The thermal variation of permittivity ε′ and ε″ of the studied compound, at some frequencies, is depicted in Figs. 12c, 13c. An overview of the results obviously shows the existence of one anomaly, characterized by a maximum of ε′ and a minimum of ε″ at about 400 K that can be attributed to the phase transition. This behavior confirms the results detected by the DSC method. It is clear the existence of a very large increase in permittivity around T = 400 K. Indeed, it is obvious from these figures that at low temperatures, the permittivity keeps almost constant values. This is may be explained by the restricted reorientational motions of the charge carriers at low temperatures. Indeed, the dipoles are relatively frozen in their sites and cannot orient themselves with respect to the direction of the applied electrical field. As a result, they hold a weak contribution to the polarization [8]. As the temperature rises (T > 400 K), the variation of ɛ′ and ɛ″ shows a strong dispersion. This behavior is associated with the increase of the disorder in the [C13H16N2]5(BiCl6)3Cl compound. The corresponding induced disorder weakens the Van Der Waals forces and electrostatic interaction. For this reason, the charge carriers can orient themselves with respect to the direction of the applied electric field [49].

4 Conclusion

In this study, the [C13H16N2]5(BiCl6)3Cl hybrid compound was successfully synthesized and characterized using several techniques. The X-ray diffraction of this sample, performed at room temperature, showed a triclinic system. The differential scanning calorimetric shows one phase transition at (400 ± 5)K. The impedance spectroscopy measurements were determined in the temperature and frequency ranges 300–440 K and 40–107 Hz, respectively. Moreover, the impedance data were well fitted to an equivalent circuit formed by two parallel circuits associated in serial describing the contribution of grains and grains boundary in the conduction mechanism. The variation of AC conductivity measurements σAC as a function of frequency at 300 ≤ T ≤ 440 K is found to obey Jonscher’s universal power law. The conduction mechanism in [C13H16N2]5(BiCl6)3Cl is explained by two approaches: the NSPT model was the suitable model to describe the electrical conduction mechanism in phase I and III. But, in phase II, the most suitable model is the correlated barrier hopping (CBH) mechanism.

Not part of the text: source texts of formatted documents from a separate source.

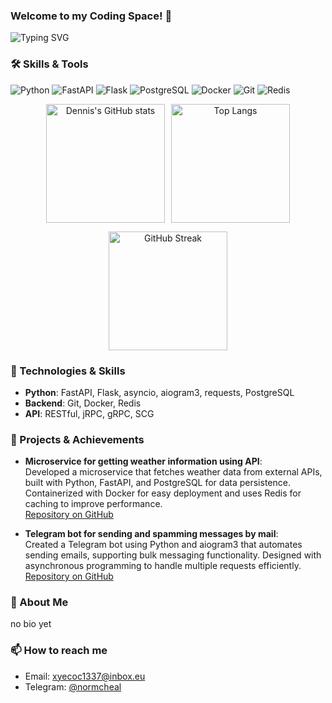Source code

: ### Welcome to my Coding Space! 🌟

![Typing SVG](https://readme-typing-svg.demolab.com?font=Fira+Code&size=24&pause=1000&color=FF8C00&width=435&lines=Greetings%2C+fellows!+👋;Welcome+to+my+GitHub+profile!)

### 🛠 Skills & Tools

![Python](https://img.shields.io/badge/-Python-000?&logo=Python)
![FastAPI](https://img.shields.io/badge/-FastAPI-000?&logo=FastAPI)
![Flask](https://img.shields.io/badge/-Flask-000?&logo=Flask)
![PostgreSQL](https://img.shields.io/badge/-PostgreSQL-000?&logo=PostgreSQL)
![Docker](https://img.shields.io/badge/-Docker-000?&logo=Docker)
![Git](https://img.shields.io/badge/-Git-000?&logo=Git)
![Redis](https://img.shields.io/badge/-Redis-000?&logo=Redis)

<p align="center" style="display: flex; justify-content: center; gap: 10px; flex-wrap: wrap;">
  <img src="https://github-readme-stats.vercel.app/api?username=Eastwesser&show_icons=true&theme=radical" alt="Dennis's GitHub stats" height="190" />
  <img src="https://github-readme-stats.vercel.app/api/top-langs/?username=Eastwesser&layout=compact&theme=radical" alt="Top Langs" height="190" />
</p>
<p align="center">
  <img src="https://github-readme-streak-stats.herokuapp.com/?user=Eastwesser&theme=radical" alt="GitHub Streak" height="190" />
</p>

### 🔧 Technologies & Skills

- **Python**: FastAPI, Flask, asyncio, aiogram3, requests, PostgreSQL
- **Backend**: Git, Docker, Redis
- **API**: RESTful, jRPC, gRPC, SCG

### 🌟 Projects & Achievements

- **Microservice for getting weather information using API**:  
  Developed a microservice that fetches weather data from external APIs, built with Python, FastAPI, and PostgreSQL for data persistence. Containerized with Docker for easy deployment and uses Redis for caching to improve performance.  
  [Repository on GitHub](https://github.com/hopperi/weather_app.git)

- **Telegram bot for sending and spamming messages by mail**:  
  Created a Telegram bot using Python and aiogram3 that automates sending emails, supporting bulk messaging functionality. Designed with asynchronous programming to handle multiple requests efficiently.  
  [Repository on GitHub](https://github.com/hopperi/sendmailBot.git)

### 💬 About Me

no bio yet

### 📫 How to reach me

- Email: xyecoc1337@inbox.eu  
- Telegram: [@normcheal](https://t.me/normcheal)
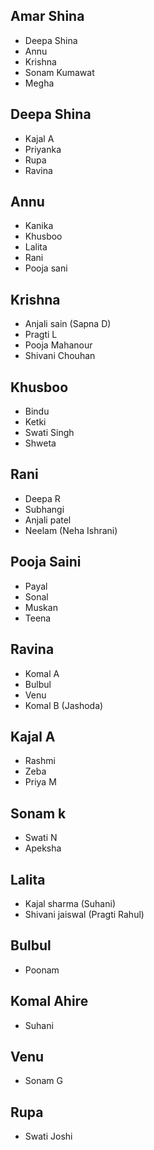 ## Amar Shina
- Deepa Shina 
- Annu 
- Krishna
- Sonam Kumawat
- Megha

## Deepa Shina
- Kajal A
- Priyanka 
- Rupa
- Ravina

## Annu
- Kanika
- Khusboo
- Lalita
- Rani
- Pooja sani

## Krishna
- Anjali sain (Sapna D)
- Pragti L
- Pooja Mahanour
- Shivani Chouhan

## Khusboo
- Bindu
- Ketki
- Swati Singh
- Shweta

## Rani
- Deepa R
- Subhangi
- Anjali patel
- Neelam (Neha Ishrani)

## Pooja Saini
- Payal
- Sonal
- Muskan
- Teena

## Ravina
- Komal A
- Bulbul
- Venu
- Komal B (Jashoda)

## Kajal A
- Rashmi
- Zeba
- Priya M

## Sonam k
- Swati N
- Apeksha

## Lalita
- Kajal sharma (Suhani)
- Shivani jaiswal (Pragti Rahul)

## Bulbul
- Poonam

## Komal Ahire
- Suhani

## Venu
- Sonam G

## Rupa
- Swati Joshi
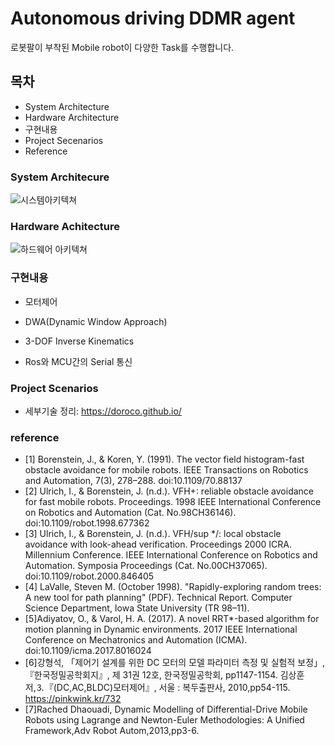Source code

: # Autonomous driving DDMR agent  

로봇팔이 부착된 Mobile robot이 다양한 Task를 수행합니다.


## 목차

- System Architecture
- Hardware Architecture
- 구현내용
- Project Secenarios
- Reference


### System Architecure
![시스템아키텍쳐](https://user-images.githubusercontent.com/49723556/100517133-f7c5f580-31cb-11eb-95bd-975f90b0b69b.png)

### Hardware Achitecture
![하드웨어 아키텍쳐](https://user-images.githubusercontent.com/49723556/100517722-2e9e0a80-31d0-11eb-907d-737a6c4b231f.png)

### 구현내용

- 모터제어

- DWA(Dynamic Window Approach)

- 3-DOF Inverse Kinematics

- Ros와 MCU간의 Serial 통신

### Project Scenarios


- 세부기술 정리: https://doroco.github.io/ 

### reference
- [1] Borenstein, J., & Koren, Y. (1991). The vector field histogram-fast obstacle avoidance for mobile robots. IEEE Transactions on Robotics and Automation, 7(3), 278–288. doi:10.1109/70.88137 
- [2] Ulrich, I., & Borenstein, J. (n.d.). VFH+: reliable obstacle avoidance for fast mobile robots. Proceedings. 1998 IEEE International Conference on Robotics and Automation (Cat. No.98CH36146). doi:10.1109/robot.1998.677362 
- [3] Ulrich, I., & Borenstein, J. (n.d.). VFH/sup */: local obstacle avoidance with look-ahead verification. Proceedings 2000 ICRA. Millennium Conference. IEEE International Conference on Robotics and Automation. Symposia Proceedings (Cat. No.00CH37065). doi:10.1109/robot.2000.846405 
- [4] LaValle, Steven M. (October 1998). "Rapidly-exploring random trees: A new tool for path planning" (PDF). Technical Report. Computer Science Department, Iowa State University (TR 98–11).
- [5]Adiyatov, O., & Varol, H. A. (2017). A novel RRT*-based algorithm for motion planning in Dynamic environments. 2017 IEEE International Conference on Mechatronics and Automation (ICMA). doi:10.1109/icma.2017.8016024 
- [6]강형석, 「제어기 설계를 위한 DC 모터의 모델 파라미터 측정 및 실험적 보정」, 『한국정밀공학회지』, 제 31권 12호, 한국정밀공학회, pp1147-1154.
김상훈 저,⒊『(DC,AC,BLDC)모터제어』, 서울 : 복두출판사, 2010,pp54-115.
https://pinkwink.kr/732
- [7]Rached Dhaouadi, Dynamic Modelling of Differential-Drive Mobile Robots using Lagrange and Newton-Euler Methodologies: A Unified Framework,Adv Robot Autom,2013,pp3-6.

On the one hand, the evolution of the DC conductivity σDC and ωmax, as a function of the temperature, confirms the transition phase observed in the DSC study.

On the other hand, the frequency-dependent maxima of the imaginary part of the modulus, the AC and DC data, obey Arrhenius' law with approximately the same activation energies. Moreover, we demonstrated that the Havriliak–Negami relaxation model describes the dielectric results well. Additionally, the giant dielectric values obtained with our structure allow to propose the [C13H16N2]5(BiCl6)3Cl as a new compound for electronic devices.